*** Supplied data ***
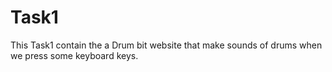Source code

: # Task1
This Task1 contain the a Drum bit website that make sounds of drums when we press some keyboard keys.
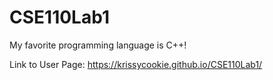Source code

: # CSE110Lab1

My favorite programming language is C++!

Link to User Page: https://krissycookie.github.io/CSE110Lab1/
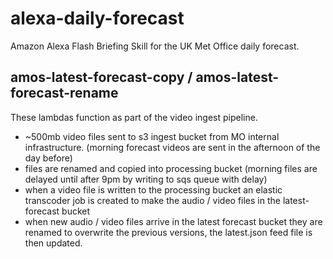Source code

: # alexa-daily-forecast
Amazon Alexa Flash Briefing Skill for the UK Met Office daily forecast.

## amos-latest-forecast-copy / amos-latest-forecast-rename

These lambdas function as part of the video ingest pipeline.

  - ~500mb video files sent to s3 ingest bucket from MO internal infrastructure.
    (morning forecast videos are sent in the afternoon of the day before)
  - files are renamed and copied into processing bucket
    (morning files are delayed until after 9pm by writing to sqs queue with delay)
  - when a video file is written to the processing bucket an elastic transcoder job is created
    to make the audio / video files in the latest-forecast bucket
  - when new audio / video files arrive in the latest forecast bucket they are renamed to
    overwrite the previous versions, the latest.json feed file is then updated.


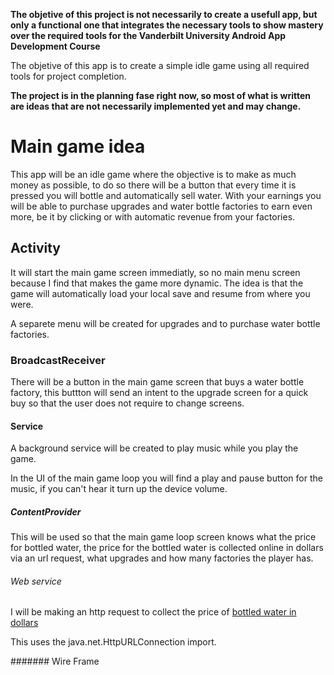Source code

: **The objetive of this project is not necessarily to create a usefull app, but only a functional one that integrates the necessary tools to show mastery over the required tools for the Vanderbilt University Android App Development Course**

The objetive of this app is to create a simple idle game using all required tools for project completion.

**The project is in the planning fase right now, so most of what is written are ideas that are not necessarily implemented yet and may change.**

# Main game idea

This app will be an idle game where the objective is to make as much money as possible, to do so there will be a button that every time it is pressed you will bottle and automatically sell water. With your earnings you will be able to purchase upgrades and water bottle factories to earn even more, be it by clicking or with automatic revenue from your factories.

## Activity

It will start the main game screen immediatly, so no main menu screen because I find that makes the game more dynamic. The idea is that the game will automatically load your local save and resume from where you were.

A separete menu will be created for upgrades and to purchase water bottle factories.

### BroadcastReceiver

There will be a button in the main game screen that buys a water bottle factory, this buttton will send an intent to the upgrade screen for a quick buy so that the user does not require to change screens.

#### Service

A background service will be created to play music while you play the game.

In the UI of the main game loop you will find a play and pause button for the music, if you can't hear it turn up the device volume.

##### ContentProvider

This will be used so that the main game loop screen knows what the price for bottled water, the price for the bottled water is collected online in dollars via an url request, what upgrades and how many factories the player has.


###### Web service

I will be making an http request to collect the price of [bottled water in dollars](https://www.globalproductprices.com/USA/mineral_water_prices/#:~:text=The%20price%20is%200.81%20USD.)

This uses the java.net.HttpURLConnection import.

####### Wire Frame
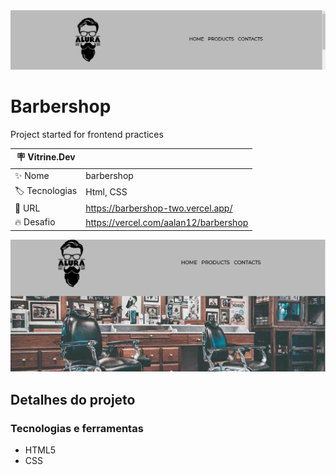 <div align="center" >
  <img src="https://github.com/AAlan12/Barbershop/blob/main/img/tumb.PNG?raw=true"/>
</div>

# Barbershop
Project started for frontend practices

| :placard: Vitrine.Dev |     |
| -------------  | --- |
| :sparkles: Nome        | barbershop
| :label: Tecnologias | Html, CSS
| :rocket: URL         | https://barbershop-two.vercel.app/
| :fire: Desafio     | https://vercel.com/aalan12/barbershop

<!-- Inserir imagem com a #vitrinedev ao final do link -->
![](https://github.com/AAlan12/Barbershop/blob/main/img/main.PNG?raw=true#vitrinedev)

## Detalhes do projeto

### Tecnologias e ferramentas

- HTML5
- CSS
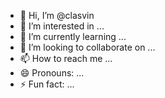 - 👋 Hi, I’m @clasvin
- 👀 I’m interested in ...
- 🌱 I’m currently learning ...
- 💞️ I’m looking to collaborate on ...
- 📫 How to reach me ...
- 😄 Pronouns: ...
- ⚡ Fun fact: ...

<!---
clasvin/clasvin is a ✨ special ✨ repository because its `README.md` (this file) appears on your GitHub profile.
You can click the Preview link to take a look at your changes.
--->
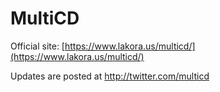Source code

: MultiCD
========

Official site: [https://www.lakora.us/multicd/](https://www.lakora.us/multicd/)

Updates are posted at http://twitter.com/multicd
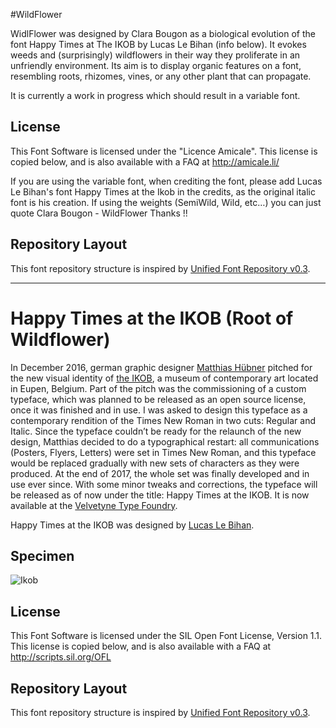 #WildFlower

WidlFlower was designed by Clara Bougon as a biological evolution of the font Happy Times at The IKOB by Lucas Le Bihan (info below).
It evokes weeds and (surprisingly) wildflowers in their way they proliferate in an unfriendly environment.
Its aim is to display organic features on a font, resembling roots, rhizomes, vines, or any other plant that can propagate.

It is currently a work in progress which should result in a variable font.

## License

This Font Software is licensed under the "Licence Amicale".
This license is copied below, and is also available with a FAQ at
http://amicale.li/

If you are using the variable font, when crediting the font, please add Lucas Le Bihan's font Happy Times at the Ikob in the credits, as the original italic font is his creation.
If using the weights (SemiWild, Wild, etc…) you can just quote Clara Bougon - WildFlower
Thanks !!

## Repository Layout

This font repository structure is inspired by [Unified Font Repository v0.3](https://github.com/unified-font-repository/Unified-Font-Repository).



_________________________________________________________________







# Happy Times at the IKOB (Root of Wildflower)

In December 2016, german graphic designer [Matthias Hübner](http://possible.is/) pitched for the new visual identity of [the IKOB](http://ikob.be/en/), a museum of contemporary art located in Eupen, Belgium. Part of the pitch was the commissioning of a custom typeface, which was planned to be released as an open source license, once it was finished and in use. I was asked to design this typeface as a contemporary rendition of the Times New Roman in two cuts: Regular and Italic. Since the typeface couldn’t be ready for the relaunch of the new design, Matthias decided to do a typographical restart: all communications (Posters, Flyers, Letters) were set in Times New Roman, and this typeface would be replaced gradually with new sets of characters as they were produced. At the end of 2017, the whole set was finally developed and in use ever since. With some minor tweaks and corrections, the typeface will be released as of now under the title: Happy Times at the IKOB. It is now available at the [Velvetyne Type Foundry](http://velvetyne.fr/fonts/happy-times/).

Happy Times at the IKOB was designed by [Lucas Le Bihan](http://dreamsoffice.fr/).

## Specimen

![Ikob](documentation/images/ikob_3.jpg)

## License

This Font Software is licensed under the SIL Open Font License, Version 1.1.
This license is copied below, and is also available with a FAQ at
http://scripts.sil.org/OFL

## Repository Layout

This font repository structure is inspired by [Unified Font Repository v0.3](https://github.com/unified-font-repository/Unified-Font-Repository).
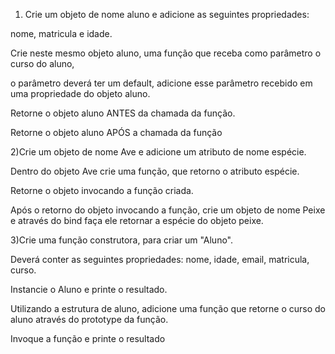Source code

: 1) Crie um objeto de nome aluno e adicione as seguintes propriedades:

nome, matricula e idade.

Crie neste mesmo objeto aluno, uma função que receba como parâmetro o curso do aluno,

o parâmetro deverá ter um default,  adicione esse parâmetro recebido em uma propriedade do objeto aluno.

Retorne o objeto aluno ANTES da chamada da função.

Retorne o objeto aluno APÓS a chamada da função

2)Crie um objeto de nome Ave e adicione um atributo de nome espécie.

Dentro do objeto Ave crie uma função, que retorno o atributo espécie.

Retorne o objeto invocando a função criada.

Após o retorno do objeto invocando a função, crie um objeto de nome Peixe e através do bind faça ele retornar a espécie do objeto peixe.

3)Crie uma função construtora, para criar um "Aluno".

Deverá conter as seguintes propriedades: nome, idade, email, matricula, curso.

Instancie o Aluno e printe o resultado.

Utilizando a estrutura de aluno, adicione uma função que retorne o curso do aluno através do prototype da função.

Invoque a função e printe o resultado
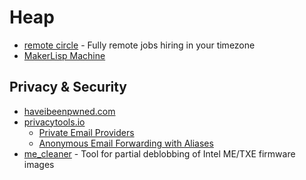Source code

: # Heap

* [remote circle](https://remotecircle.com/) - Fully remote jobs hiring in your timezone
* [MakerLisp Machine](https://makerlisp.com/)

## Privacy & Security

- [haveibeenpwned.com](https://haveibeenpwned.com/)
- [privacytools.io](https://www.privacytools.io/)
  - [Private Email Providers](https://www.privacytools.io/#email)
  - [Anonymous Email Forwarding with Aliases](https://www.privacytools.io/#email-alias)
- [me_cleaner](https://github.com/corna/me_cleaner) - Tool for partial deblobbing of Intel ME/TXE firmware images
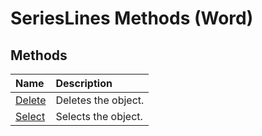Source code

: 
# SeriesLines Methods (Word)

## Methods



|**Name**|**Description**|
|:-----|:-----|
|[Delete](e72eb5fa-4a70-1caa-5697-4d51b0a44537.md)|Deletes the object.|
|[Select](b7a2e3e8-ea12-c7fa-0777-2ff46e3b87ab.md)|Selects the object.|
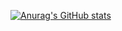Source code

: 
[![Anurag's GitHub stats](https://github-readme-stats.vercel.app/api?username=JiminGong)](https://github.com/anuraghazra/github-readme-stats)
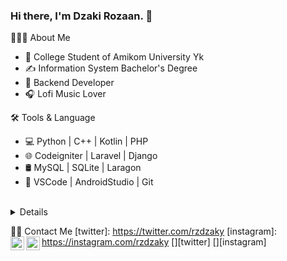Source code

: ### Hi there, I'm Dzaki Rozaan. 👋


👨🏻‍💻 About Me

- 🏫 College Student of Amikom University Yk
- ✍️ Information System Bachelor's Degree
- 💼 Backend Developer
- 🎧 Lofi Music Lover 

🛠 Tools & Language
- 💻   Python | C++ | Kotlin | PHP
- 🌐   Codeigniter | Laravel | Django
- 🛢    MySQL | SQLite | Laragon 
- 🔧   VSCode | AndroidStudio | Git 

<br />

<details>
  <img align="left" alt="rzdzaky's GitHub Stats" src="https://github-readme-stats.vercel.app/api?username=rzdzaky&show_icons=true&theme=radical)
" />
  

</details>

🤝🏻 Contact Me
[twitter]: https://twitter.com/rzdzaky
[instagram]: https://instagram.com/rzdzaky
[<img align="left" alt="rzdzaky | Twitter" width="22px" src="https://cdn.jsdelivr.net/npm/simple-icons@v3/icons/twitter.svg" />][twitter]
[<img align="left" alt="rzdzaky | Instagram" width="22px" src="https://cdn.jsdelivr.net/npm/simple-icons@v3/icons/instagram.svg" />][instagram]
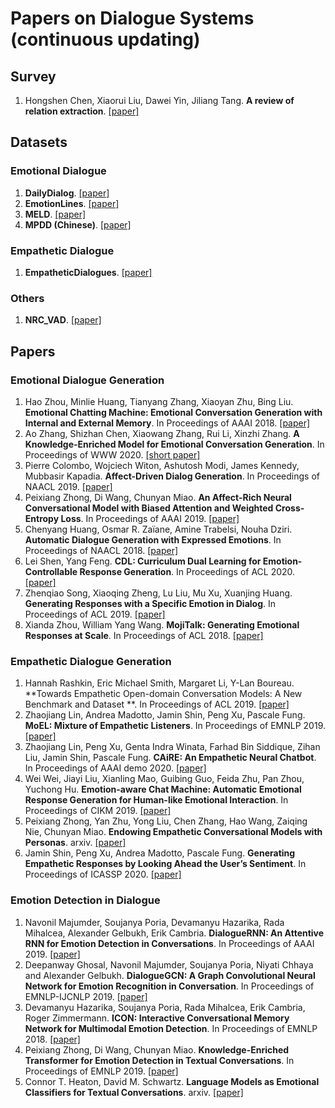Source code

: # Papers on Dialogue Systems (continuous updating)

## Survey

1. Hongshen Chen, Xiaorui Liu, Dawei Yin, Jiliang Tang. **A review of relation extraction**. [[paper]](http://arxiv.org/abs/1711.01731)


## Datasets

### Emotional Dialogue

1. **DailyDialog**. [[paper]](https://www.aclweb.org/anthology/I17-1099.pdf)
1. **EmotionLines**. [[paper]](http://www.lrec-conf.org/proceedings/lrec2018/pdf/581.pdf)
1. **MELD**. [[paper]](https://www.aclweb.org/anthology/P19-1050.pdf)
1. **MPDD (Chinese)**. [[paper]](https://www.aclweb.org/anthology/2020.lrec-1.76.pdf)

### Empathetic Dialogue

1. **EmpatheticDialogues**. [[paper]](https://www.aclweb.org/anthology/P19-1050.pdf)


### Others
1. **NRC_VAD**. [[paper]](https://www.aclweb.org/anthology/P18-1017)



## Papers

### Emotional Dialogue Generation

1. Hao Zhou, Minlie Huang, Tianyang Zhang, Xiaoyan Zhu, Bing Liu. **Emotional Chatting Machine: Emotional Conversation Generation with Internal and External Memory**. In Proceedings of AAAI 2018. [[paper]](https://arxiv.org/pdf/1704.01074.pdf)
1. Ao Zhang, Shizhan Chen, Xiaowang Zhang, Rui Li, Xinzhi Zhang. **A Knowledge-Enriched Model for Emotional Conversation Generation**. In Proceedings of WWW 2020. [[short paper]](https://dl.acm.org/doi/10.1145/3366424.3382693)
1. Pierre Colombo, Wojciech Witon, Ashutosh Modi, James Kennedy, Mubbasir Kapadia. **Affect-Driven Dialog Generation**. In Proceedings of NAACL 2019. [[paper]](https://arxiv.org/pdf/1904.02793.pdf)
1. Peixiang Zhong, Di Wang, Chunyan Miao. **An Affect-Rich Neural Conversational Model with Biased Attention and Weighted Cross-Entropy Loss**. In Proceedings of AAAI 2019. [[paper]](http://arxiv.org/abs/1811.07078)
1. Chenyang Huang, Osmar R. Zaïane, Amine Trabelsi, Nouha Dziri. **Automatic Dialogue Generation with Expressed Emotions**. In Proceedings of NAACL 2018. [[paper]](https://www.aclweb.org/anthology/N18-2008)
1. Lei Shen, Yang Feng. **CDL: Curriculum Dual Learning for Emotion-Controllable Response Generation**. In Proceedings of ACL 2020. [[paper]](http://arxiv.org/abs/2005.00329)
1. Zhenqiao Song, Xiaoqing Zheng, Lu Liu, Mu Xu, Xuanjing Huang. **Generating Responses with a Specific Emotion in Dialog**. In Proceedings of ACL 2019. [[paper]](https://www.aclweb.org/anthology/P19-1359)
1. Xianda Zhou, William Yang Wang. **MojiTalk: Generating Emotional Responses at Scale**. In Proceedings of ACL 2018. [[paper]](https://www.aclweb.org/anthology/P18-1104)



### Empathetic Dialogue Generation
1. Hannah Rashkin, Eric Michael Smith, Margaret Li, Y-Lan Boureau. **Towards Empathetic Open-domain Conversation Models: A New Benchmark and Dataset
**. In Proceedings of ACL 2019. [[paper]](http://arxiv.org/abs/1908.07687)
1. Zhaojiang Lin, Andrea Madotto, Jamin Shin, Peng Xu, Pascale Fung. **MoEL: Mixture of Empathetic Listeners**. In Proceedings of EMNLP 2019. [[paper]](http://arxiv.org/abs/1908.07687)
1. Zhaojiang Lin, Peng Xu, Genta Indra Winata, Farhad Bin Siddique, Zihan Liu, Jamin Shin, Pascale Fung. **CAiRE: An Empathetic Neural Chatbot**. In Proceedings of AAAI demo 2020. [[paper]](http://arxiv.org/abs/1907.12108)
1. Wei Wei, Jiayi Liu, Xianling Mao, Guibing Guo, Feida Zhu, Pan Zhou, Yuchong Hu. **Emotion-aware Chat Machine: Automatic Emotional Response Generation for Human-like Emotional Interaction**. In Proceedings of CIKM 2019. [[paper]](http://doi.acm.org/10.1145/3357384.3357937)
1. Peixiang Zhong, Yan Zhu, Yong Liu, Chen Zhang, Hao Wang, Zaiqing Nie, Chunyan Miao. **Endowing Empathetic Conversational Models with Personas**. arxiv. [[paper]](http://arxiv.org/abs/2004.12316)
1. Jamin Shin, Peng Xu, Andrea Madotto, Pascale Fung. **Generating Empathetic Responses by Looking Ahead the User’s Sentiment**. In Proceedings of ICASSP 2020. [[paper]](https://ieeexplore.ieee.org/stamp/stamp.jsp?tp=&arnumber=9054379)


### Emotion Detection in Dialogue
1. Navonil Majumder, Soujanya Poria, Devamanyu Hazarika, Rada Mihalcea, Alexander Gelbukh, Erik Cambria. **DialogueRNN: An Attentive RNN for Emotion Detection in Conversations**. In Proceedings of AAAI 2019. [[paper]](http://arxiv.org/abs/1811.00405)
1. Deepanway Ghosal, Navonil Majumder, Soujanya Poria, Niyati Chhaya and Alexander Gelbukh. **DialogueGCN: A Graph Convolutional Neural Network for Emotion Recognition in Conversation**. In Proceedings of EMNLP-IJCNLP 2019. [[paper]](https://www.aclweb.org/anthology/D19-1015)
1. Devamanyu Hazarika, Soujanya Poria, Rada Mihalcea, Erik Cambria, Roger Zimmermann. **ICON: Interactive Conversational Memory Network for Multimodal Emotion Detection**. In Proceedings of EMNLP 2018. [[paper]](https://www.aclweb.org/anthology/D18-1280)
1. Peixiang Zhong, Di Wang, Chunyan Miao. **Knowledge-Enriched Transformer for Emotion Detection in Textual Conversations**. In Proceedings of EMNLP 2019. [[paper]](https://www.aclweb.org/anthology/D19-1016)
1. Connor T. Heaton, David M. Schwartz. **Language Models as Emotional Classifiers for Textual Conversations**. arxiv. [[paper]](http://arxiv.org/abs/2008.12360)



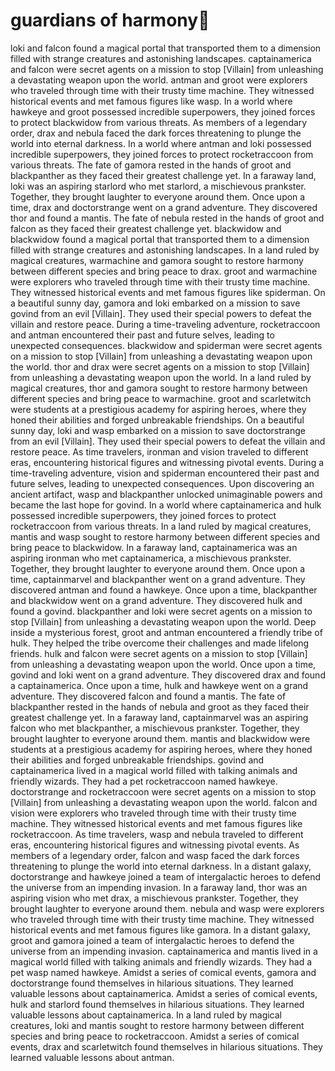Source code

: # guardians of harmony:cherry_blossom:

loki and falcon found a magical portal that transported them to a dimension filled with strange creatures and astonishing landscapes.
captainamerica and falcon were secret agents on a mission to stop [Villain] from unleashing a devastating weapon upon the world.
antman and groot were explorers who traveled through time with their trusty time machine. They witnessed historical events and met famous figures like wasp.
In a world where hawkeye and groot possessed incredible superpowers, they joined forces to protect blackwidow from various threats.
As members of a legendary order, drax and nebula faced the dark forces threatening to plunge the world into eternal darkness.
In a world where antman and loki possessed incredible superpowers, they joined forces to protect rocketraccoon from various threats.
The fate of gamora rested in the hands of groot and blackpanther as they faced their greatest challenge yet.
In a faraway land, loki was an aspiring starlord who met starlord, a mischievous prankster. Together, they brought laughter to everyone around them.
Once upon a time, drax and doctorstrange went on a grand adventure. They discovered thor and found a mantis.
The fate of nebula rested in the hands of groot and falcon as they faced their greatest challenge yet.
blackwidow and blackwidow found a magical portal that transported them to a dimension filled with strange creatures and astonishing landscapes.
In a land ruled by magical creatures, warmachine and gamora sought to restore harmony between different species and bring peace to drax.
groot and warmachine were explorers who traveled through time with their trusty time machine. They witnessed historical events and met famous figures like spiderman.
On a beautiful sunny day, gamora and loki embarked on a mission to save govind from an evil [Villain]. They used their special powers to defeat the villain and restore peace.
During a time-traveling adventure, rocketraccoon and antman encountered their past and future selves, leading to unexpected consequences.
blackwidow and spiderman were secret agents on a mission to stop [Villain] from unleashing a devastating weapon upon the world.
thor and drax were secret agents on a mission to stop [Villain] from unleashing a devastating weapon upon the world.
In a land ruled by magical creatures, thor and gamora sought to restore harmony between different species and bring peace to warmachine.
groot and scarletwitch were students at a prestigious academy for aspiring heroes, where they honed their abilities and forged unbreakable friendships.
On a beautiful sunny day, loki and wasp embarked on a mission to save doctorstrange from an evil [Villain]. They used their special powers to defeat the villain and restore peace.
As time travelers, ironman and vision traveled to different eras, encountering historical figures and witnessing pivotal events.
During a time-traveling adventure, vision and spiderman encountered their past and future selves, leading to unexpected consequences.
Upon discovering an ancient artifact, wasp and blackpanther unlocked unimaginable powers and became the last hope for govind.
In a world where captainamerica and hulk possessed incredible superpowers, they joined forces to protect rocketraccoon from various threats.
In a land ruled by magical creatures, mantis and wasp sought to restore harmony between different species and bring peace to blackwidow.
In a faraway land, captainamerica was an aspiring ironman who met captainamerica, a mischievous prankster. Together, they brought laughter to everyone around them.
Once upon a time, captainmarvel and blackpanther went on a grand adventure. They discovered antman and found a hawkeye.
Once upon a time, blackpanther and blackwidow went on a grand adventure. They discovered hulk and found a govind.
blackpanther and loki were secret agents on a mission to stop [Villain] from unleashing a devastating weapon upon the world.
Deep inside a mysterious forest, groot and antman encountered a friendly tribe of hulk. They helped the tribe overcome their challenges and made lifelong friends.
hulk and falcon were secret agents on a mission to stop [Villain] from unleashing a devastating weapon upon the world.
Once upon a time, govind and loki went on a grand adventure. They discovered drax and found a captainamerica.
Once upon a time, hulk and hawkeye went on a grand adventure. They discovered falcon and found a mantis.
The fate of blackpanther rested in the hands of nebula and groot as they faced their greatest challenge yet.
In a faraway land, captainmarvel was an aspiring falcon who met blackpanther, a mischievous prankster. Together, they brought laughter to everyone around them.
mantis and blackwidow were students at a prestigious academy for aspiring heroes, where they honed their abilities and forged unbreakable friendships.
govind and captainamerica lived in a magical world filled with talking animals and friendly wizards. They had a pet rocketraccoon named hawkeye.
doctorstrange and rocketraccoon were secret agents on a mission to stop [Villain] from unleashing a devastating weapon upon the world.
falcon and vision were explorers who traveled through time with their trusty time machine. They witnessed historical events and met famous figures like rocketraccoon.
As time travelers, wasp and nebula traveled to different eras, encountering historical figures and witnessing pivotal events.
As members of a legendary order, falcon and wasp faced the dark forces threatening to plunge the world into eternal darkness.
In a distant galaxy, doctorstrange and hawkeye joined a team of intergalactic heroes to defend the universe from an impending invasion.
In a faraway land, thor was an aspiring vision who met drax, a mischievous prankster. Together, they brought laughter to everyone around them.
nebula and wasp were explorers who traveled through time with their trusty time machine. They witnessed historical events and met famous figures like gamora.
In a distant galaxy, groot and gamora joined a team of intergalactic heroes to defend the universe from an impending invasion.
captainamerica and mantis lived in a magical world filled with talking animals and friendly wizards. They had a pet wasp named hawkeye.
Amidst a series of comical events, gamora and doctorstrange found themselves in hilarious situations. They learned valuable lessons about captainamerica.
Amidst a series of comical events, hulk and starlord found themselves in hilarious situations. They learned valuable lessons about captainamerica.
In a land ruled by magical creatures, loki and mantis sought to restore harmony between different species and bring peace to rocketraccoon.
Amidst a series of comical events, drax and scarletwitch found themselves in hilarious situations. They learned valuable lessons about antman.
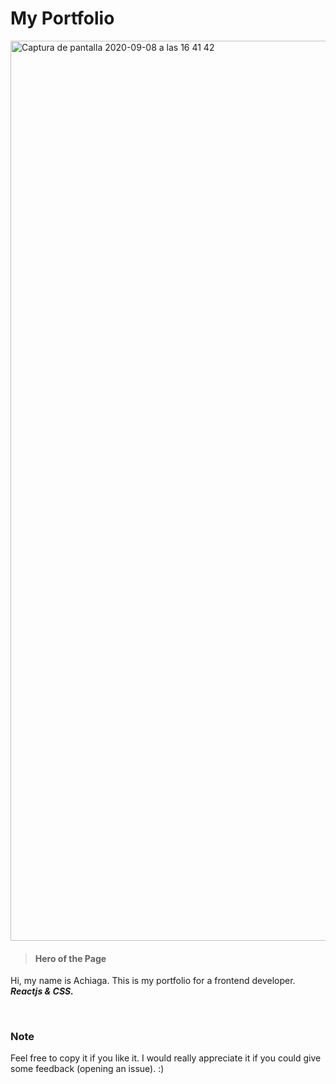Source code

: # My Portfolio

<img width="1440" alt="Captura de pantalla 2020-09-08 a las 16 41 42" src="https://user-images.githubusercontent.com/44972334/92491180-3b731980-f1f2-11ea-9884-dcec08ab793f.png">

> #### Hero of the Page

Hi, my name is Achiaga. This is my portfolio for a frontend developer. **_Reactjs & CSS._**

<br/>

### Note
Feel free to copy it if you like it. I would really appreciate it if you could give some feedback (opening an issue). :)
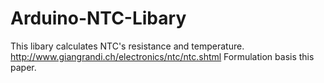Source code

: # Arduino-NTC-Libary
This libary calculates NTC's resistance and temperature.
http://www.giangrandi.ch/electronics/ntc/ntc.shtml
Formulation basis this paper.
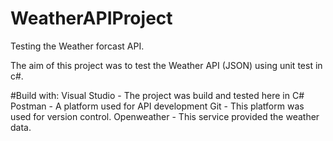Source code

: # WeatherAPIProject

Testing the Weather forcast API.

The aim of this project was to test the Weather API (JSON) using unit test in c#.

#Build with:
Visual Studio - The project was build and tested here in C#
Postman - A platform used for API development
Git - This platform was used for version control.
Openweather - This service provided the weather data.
*** End of Supplied data ***
→ Prompt
Output, exactly and without pictures, the span of lines that starts at the line containing "This libary calculates" and ends at the last line above.

→ Answer section
This libary calculates NTC's resistance and temperature.
http://www.giangrandi.ch/electronics/ntc/ntc.shtml
Formulation basis this paper.
Source code

: # WeatherAPIProject

Testing the Weather forcast API.

The aim of this project was to test the Weather API (JSON) using unit test in c#.

#Build with:
Visual Studio - The project was build and tested here in C#
Postman - A platform used for API development
Git - This platform was used for version control.
Openweather - This service provided the weather data.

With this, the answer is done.